Task statement. Each line of the records that holds "Computer" should be shown in full.

Information provided.

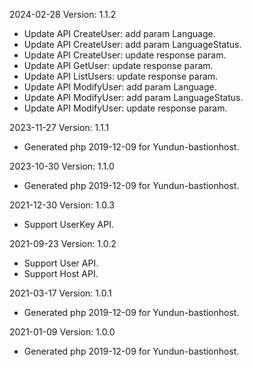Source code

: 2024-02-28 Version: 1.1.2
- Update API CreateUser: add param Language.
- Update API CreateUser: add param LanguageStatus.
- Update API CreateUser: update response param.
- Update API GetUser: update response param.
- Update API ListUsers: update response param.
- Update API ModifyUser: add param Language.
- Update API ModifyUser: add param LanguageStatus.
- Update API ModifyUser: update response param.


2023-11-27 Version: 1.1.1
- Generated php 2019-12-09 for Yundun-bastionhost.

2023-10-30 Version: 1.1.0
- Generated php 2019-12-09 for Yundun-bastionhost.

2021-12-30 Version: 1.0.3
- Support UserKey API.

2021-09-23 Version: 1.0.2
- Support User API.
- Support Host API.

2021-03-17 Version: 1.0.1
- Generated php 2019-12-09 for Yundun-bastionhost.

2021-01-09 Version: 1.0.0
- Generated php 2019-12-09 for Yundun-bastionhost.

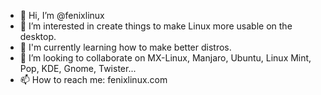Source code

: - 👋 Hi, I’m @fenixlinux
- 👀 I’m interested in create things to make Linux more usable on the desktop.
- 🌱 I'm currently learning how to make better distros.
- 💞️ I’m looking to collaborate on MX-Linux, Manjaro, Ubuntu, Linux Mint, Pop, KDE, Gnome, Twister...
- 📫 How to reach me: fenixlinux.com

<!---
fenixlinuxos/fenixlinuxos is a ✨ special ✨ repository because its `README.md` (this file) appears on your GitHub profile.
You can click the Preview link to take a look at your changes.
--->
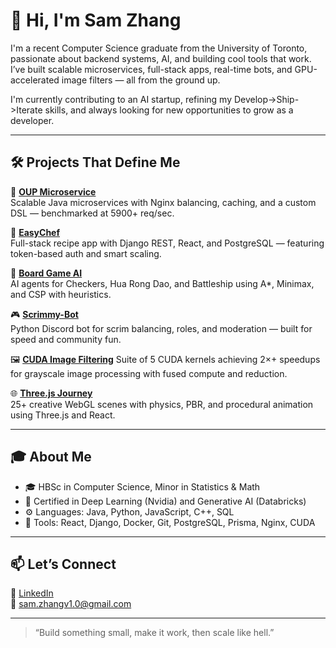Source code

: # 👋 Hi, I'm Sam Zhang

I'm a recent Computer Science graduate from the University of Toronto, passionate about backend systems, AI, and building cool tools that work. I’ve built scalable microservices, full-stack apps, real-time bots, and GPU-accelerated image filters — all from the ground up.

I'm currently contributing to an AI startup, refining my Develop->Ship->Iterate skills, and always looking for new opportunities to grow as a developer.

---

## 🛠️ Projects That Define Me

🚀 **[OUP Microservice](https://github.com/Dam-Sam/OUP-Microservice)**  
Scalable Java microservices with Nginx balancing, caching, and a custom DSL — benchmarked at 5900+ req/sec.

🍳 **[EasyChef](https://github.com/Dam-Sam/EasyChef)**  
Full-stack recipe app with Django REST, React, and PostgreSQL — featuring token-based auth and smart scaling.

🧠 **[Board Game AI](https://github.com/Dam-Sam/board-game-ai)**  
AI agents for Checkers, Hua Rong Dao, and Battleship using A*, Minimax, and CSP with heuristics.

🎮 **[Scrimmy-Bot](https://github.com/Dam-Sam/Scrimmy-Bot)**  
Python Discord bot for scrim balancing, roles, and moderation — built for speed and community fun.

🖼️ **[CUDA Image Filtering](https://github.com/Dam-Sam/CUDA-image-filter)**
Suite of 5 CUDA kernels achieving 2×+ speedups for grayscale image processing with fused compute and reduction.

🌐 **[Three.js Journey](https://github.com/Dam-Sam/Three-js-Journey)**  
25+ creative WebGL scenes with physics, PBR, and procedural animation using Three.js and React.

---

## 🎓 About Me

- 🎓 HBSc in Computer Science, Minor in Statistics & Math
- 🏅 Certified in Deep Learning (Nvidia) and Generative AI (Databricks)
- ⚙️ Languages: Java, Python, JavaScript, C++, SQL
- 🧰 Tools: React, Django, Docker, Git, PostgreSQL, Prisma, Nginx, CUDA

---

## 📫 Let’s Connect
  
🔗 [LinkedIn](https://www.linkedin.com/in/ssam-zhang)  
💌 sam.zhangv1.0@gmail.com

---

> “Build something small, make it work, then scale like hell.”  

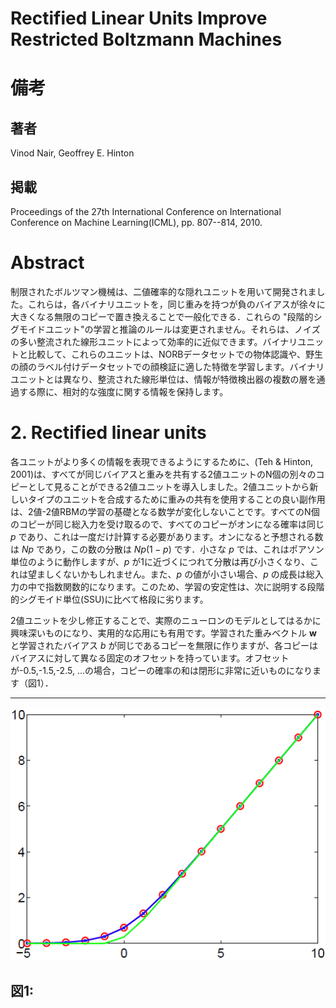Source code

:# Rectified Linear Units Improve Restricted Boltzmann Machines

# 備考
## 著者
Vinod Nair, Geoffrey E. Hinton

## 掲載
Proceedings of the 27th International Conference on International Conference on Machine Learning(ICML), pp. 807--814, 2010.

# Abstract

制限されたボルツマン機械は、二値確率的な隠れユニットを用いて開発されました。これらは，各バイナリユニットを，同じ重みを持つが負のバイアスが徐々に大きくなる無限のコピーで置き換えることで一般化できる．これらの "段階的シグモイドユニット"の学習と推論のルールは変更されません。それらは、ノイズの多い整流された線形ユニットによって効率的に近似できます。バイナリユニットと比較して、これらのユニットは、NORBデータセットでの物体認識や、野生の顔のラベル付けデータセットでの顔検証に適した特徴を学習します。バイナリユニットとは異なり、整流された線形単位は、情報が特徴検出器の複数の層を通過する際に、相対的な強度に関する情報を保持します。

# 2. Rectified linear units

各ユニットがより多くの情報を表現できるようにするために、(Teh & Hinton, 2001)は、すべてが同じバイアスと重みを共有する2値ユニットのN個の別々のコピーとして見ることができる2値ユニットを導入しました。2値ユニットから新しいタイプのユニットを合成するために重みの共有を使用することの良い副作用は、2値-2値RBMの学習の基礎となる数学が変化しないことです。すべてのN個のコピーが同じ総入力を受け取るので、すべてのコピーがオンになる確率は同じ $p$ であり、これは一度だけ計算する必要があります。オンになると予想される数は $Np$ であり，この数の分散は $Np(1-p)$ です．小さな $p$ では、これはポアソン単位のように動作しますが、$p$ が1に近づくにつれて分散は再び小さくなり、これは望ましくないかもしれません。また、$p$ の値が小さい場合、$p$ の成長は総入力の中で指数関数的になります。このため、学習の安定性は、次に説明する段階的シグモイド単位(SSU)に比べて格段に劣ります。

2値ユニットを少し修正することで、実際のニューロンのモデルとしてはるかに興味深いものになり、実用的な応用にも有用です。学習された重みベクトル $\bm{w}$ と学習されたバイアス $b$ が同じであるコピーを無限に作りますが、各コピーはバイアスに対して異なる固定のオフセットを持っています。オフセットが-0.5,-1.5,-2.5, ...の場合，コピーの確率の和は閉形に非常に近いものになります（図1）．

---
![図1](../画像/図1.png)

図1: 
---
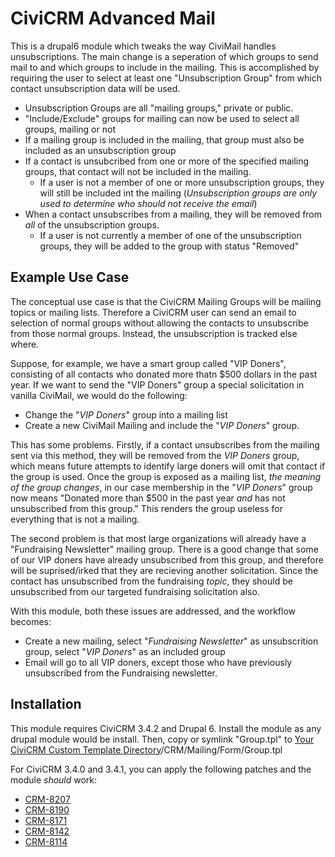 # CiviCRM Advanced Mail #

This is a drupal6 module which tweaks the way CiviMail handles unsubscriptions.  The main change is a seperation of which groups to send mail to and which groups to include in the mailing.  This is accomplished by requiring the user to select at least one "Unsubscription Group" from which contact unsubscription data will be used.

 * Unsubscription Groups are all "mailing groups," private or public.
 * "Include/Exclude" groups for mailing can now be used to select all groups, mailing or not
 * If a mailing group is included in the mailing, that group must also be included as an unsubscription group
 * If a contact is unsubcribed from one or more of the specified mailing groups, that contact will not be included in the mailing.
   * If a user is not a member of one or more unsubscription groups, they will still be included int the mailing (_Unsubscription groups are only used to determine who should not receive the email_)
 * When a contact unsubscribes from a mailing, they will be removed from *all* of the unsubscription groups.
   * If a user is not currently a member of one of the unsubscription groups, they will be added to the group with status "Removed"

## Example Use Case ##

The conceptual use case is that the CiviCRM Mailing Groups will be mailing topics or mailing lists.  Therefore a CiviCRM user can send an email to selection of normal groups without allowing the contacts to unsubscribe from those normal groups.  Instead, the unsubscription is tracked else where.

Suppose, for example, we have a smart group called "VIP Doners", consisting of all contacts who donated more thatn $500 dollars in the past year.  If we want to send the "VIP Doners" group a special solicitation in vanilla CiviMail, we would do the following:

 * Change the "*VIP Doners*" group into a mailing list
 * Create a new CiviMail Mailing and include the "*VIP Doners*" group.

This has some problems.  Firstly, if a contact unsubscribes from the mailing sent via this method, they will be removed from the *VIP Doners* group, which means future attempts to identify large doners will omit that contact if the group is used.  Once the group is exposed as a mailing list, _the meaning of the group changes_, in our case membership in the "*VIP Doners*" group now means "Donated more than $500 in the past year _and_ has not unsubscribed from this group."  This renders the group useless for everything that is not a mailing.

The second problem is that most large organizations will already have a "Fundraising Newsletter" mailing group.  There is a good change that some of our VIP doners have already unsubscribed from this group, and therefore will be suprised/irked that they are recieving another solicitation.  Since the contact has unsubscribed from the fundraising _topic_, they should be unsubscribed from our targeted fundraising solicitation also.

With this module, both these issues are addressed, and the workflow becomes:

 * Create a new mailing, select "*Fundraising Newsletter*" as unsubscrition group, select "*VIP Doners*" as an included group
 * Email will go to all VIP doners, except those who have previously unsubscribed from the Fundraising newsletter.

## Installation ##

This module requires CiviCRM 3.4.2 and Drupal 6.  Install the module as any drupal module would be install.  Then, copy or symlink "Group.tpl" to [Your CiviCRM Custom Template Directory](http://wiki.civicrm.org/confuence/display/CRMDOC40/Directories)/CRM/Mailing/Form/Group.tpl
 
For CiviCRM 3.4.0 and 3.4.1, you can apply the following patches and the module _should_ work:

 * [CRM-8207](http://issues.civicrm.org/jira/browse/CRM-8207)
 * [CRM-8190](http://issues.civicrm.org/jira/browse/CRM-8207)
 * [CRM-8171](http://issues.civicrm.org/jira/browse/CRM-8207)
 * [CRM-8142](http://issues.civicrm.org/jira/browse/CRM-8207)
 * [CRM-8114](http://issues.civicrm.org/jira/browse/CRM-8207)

Worked solution.
I'm a recent Computer Science graduate from the University of Toronto, passionate about backend systems, AI, and building cool tools that work. I’ve built scalable microservices, full-stack apps, real-time bots, and GPU-accelerated image filters — all from the ground up.
- 🎓 HBSc in Computer Science, Minor in Statistics & Math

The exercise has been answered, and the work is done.